Stored data entries:
== Segment start ==
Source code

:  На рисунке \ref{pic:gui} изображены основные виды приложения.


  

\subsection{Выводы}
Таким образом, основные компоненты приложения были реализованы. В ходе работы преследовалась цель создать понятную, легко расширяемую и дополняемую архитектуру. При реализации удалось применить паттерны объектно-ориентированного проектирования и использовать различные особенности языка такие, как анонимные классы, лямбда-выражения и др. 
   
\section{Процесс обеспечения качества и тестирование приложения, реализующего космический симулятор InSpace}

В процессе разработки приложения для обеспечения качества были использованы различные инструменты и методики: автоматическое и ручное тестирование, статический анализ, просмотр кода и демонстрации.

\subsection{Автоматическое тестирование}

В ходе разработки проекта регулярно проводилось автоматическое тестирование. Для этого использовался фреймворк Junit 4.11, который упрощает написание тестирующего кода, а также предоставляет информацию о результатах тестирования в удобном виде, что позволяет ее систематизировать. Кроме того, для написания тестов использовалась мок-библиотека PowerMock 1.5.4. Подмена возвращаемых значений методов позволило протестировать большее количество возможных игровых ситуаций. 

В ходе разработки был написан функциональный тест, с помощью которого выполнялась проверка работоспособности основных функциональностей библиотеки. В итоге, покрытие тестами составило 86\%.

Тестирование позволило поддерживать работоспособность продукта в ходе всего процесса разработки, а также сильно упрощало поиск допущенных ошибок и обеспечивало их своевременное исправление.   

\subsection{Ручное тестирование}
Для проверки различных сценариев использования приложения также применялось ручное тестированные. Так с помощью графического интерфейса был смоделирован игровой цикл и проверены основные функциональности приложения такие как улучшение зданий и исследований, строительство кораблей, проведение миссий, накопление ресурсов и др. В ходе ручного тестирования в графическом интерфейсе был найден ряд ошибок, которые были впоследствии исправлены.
== Segment end ==
BRIEF | Above are the records; report how many of their lines hold the string "subsection", with no other words.

TASK RESPONSE | 3